ECLI:NL:CRVB:2017:3458
Centrale Raad van Beroep
- Hoger beroep
- A. Stehouwer
- Rechtspraak.nl
Afwijzing aanvraag bijstand op basis van gezamenlijke huishouding
In deze zaak heeft de Centrale Raad van Beroep op 10 oktober 2017 uitspraak gedaan in hoger beroep tegen een eerdere uitspraak van de rechtbank Amsterdam. De appellant had op 8 oktober 2015 een aanvraag om bijstand ingevolge de Participatiewet (PW) ingediend, maar deze aanvraag werd afgewezen door het college van burgemeester en wethouders van Amsterdam. De afwijzing was gebaseerd op de conclusie dat de appellant een gezamenlijke huishouding voerde met zijn broer, wat hem het recht op bijstand ontzegt. De appellant heeft geen schriftelijke huurovereenkomst met zijn broer en de gemeente heeft onderzoek gedaan naar zijn woonsituatie, waaruit bleek dat er meer dan incidentele zorg voor elkaar was tussen de appellant en zijn broer.
De rechtbank verklaarde het beroep van de appellant tegen de afwijzing ongegrond. In hoger beroep heeft de appellant aangevoerd dat er in de te beoordelen periode geen sprake was van een gezamenlijke huishouding. De Raad heeft echter vastgesteld dat de appellant en zijn broer in dezelfde woning woonden en dat er sprake was van wederzijdse zorg, wat voldoende was om te concluderen dat er een gezamenlijke huishouding was. De Raad heeft de argumenten van de appellant verworpen en bevestigd dat de afwijzing van de bijstandsaanvraag terecht was.
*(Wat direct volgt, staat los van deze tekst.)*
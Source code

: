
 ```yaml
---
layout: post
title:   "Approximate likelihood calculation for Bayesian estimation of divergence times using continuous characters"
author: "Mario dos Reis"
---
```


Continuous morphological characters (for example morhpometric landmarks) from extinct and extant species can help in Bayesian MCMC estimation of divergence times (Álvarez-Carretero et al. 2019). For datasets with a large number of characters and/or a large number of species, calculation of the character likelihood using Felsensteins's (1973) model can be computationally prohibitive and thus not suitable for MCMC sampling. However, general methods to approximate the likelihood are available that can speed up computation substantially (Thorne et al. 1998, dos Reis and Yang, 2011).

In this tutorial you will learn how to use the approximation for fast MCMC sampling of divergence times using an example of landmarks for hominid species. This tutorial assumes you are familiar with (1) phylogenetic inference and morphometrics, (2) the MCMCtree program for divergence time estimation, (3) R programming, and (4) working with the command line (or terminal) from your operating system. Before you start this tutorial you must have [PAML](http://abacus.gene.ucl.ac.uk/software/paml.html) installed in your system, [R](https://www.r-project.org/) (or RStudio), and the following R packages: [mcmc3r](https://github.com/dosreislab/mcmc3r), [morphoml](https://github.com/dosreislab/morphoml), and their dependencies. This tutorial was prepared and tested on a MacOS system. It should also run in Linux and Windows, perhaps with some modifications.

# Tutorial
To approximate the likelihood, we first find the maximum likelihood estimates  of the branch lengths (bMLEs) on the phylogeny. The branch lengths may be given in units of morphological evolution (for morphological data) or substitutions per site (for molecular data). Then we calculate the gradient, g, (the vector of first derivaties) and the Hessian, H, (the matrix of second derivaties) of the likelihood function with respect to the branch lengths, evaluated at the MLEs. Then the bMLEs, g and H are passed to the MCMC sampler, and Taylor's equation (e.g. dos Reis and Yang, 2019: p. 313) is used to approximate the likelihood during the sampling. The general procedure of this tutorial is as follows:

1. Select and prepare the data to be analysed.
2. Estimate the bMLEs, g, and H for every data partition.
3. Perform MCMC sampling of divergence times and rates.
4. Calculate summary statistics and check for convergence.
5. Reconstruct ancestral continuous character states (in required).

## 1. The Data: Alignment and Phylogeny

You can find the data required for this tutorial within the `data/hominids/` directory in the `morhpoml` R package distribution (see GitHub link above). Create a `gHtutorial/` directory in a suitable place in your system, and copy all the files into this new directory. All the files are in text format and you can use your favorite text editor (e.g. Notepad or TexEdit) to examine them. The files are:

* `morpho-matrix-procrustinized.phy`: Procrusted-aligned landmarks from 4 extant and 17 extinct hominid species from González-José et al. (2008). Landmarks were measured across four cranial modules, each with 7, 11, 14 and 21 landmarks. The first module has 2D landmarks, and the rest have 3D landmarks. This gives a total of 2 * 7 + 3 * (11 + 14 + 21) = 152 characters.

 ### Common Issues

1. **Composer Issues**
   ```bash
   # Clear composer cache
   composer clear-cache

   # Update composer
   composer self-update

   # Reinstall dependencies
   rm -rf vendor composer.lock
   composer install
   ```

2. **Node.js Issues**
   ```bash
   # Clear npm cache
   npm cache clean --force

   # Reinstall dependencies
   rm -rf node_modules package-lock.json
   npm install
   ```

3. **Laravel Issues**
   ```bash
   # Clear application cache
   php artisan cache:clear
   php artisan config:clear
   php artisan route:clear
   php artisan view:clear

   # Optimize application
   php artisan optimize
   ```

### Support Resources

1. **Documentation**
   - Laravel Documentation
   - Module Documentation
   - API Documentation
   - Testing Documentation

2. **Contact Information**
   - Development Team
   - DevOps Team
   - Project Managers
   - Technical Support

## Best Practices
De uitspraak benadrukt dat de aanvrager van bijstand de feiten en omstandigheden moet aannemelijk maken die nopen tot inwilliging van de aanvraag. De Raad heeft geoordeeld dat de onderzoeksbevindingen voldoende grondslag bieden voor de conclusie dat er sprake was van wederzijdse zorg, en dat de appellant niet voldoende bewijs heeft geleverd om zijn standpunt te onderbouwen. De uitspraak is gedaan door A. Stehouwer, in tegenwoordigheid van J. Smolders als griffier, en is openbaar uitgesproken op 10 oktober 2017.